The Japanese economy is projected by the IMF to moderate from its strong above-trend growth of 1.7% last year to a still above-trend 1.2% this year and then further, to 0.9%, in 2019. Our projections are somewhat stronger, 1.5% for this year and 1.1% for 2019, but the trend is the same. The continued strength of the Japanese yen is hurting exports and export profitability. Political uncertainty in Japan is high, with the future of Prime Minister Shinzo Abe and his economic policies currently at risk. Japan, like many other countries, also faces the risk of a growing protectionist trend that would impact global trade.
Emerging-market and developing economies as a group are projected to experience buoyant growth at rates of 4.9% this year and 5.1% in 2019, up slightly from 4.8% growth last year. The largest Asian economies are central to these estimates, with China’s growth moderating from 6.9% last year to 6.6% this year and 6.4% in 2019, and India’s growth accelerating from 6.7% last year to 7.4% this year and 7.8% in 2019. China will continue to rebalance its economy from investment and industry toward private consumption and services. In India the transitory effects of the currency exchange and the imposition of the national goods and service tax will diminish while private consumption is expected to be robust. Economic activity accelerated in March, signaling stabilization after weaker performance earlier in the year. Both China and India also face great uncertainty about future trade relations.
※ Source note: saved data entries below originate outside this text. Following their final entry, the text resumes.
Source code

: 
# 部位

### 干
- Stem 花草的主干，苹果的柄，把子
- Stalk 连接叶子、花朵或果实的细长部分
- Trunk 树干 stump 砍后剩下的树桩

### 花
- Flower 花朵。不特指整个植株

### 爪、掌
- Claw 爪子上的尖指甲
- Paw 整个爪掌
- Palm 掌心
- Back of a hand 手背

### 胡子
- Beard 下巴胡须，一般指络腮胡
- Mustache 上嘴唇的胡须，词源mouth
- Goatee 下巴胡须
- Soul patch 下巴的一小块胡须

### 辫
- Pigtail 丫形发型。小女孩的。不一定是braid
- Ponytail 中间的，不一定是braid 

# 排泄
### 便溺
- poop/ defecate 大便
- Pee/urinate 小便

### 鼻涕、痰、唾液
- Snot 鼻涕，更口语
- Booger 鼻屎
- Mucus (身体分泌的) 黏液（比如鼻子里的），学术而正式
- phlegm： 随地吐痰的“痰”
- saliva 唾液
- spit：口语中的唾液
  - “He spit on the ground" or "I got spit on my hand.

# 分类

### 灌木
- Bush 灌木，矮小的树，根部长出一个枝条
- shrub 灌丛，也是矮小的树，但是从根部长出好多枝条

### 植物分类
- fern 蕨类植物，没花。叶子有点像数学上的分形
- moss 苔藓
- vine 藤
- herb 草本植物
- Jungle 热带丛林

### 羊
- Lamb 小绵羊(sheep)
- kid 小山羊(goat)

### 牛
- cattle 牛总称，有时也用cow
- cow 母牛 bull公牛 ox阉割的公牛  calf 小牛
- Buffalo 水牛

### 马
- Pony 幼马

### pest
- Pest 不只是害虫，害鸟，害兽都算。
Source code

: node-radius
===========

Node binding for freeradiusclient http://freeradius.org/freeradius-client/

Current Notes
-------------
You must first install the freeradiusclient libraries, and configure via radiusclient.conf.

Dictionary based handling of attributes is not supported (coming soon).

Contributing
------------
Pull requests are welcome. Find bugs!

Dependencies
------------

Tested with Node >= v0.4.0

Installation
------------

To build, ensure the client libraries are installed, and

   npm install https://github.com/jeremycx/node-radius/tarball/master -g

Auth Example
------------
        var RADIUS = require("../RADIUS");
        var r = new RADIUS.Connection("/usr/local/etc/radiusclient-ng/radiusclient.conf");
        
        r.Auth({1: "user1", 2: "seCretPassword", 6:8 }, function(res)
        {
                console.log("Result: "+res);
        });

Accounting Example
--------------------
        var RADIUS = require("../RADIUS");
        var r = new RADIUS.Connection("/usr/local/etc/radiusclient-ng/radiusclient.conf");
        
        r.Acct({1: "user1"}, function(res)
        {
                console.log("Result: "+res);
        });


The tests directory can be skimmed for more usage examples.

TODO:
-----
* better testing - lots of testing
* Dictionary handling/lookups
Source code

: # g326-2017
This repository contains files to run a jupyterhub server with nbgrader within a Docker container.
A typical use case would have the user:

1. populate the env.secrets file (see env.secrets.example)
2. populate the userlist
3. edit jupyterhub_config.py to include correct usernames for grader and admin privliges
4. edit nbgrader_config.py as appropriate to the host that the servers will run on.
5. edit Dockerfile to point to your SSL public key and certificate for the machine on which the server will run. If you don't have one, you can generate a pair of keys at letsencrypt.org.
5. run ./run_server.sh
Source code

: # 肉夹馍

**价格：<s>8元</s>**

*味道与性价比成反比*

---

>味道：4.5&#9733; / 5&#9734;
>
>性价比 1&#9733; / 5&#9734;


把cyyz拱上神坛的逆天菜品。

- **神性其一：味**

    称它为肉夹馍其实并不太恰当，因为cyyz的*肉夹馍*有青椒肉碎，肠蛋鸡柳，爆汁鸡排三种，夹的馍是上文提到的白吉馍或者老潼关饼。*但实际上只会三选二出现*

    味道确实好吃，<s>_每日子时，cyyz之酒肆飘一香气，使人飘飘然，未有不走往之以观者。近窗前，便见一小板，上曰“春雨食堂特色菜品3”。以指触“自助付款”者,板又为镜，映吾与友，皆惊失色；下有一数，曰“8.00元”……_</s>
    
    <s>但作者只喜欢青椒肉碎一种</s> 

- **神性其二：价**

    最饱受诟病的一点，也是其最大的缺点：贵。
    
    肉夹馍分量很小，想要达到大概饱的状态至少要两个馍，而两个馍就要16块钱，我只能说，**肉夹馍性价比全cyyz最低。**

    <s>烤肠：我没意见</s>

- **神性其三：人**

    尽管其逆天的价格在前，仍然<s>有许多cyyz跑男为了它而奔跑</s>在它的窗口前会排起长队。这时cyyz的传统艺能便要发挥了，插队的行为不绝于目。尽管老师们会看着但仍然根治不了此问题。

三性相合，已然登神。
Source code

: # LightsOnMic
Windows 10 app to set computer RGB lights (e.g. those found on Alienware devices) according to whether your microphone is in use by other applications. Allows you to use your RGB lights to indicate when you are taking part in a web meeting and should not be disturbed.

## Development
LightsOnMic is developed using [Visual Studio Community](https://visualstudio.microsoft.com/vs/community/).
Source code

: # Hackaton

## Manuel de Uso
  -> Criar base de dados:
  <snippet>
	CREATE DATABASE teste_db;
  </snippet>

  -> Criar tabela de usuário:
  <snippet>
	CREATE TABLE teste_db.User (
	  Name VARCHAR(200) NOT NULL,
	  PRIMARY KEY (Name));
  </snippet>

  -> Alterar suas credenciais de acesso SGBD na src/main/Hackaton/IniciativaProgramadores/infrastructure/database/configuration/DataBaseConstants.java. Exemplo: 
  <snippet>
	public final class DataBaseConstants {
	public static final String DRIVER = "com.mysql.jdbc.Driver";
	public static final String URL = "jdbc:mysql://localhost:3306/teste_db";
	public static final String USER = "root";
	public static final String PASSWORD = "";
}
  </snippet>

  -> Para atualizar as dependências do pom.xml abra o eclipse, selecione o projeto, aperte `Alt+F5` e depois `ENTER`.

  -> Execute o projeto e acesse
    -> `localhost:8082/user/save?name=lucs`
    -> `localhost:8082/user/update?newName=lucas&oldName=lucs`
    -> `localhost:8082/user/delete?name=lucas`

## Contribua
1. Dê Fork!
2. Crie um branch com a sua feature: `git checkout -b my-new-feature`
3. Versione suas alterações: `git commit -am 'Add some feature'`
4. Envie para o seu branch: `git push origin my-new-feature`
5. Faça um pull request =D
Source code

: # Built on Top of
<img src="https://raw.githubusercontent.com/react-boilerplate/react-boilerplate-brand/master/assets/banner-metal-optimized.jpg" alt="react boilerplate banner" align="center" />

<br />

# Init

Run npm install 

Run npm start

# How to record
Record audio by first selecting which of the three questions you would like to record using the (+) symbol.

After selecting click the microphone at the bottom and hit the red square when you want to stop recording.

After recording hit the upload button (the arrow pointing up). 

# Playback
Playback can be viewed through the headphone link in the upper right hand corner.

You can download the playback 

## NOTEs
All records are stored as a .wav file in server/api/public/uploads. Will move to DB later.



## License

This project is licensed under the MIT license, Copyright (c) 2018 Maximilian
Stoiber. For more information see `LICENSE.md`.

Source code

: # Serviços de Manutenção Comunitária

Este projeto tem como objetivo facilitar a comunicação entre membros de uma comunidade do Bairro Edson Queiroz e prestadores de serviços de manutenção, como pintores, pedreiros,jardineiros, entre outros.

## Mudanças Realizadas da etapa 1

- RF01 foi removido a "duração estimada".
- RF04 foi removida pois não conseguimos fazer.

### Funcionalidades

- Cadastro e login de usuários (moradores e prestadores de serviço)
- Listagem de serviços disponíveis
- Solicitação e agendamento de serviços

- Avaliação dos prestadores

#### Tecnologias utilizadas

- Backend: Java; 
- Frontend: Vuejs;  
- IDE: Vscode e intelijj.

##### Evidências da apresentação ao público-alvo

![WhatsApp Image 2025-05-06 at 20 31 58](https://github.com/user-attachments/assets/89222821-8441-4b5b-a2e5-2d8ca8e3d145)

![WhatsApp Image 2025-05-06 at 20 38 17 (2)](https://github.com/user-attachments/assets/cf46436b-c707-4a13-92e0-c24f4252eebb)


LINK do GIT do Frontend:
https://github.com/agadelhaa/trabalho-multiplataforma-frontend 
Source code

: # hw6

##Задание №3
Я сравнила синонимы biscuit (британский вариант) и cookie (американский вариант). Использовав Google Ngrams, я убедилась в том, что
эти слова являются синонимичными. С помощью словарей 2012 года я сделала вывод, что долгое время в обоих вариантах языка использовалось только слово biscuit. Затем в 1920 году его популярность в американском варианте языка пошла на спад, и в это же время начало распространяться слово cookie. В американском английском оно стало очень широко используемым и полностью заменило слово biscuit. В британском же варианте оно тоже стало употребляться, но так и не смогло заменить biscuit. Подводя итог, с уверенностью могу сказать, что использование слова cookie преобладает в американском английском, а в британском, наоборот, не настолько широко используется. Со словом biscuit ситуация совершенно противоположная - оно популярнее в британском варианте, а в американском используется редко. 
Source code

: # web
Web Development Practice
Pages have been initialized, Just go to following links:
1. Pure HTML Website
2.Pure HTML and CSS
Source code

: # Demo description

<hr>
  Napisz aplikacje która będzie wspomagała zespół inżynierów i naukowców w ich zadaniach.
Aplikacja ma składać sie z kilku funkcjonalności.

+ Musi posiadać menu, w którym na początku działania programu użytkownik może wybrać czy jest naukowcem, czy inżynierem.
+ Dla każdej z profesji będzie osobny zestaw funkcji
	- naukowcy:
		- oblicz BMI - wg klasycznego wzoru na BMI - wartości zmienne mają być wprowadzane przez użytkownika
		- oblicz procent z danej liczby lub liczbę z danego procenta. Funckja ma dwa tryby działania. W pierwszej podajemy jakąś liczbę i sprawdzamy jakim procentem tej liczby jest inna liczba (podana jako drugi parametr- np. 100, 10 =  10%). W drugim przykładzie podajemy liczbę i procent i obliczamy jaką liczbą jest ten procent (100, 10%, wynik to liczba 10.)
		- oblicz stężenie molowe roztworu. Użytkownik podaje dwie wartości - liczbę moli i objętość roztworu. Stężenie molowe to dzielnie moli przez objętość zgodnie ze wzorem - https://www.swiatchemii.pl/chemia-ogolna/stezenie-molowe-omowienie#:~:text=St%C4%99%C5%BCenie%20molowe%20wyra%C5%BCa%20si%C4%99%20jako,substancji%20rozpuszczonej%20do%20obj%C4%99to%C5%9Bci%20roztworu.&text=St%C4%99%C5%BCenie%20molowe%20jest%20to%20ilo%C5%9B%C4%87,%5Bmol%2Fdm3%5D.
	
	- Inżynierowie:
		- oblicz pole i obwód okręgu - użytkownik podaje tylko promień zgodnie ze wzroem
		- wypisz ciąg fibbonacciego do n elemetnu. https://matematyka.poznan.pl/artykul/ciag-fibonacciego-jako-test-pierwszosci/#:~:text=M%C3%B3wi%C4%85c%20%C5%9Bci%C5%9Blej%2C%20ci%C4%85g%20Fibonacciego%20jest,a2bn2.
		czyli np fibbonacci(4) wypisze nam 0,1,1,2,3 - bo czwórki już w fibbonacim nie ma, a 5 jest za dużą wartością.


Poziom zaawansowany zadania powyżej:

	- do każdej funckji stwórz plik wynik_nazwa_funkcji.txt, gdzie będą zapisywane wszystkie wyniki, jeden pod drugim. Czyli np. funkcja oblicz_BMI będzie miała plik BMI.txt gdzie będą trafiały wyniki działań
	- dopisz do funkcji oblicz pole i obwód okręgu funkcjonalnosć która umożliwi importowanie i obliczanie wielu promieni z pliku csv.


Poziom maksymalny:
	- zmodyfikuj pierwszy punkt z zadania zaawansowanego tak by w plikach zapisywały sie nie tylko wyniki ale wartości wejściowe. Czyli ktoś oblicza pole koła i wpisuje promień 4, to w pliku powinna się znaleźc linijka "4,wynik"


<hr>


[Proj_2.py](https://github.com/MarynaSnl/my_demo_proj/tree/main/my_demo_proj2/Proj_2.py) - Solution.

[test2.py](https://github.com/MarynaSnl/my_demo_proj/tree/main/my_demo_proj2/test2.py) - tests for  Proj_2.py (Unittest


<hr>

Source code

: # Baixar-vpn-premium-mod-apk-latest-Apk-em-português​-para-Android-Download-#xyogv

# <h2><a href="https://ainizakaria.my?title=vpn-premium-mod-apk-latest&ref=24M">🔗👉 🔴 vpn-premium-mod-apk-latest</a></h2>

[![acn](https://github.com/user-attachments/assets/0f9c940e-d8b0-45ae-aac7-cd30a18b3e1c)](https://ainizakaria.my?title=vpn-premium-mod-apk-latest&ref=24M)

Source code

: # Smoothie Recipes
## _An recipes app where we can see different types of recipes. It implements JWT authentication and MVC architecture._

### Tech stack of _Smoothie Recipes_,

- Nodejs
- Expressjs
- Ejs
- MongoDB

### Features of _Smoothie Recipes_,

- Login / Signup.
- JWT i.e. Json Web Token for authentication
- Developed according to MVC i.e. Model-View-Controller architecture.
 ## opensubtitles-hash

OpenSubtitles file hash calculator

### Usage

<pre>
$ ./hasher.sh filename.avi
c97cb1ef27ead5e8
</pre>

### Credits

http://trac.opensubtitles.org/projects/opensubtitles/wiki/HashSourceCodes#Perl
Latin American and Caribbean emerging and developing economies are projected to continue a gradual economic growth recovery from the effects of the fall in commodity prices during from 2014 to 2016. Following last year’s 1.3% advance, growth in 2018 is projected at 2.0% and in 2019 at 2.8%. Brazil’s recovery from a deep recession and its significant structural reforms program are central to the region’s projected improved performance.
The IMF cites a number of risks to their optimistic outlook for the next two years, risks that are more concerning for the medium term (2020 and beyond) that include geopolitical strains, a sudden and severe tightening of monetary policies, waning popular support for global economic integration, and a move toward protectionist trade policies that would impact global trade. The latter issue was debated at the annual spring meetings, with many participants stating that the growing number of trade disputes, if not resolved, could deteriorate into tit-for-tat imposition of trade barriers that would derail the global economy. U.S. Treasury Secretary Steven Mnuchin complained about persistent trade surpluses and stated “We urge the IMF to speak out more forcefully on the issue of external imbalances, including by providing clear policy recommendations for countries with large surpluses, in support of more balanced global growth.”
We have stated our concerns about the current administration’s rejection of multilateral approaches to trade issues. Trump’s rejection of a possible return to the Trans Pacific Partnership on the eve of Prime Minister Abe’s recent visit was a lost opportunity to strengthen U.S. trade relations in the Asia-Pacific region and to open markets for U.S. firms and farmers. The jury is out on whether Trump’s unilateral threats of tariffs will result in successful trade negotiations. There have been some promising signals that have reduced investor concerns. Clearly, failure would have serious implications for the global economy and financial markets.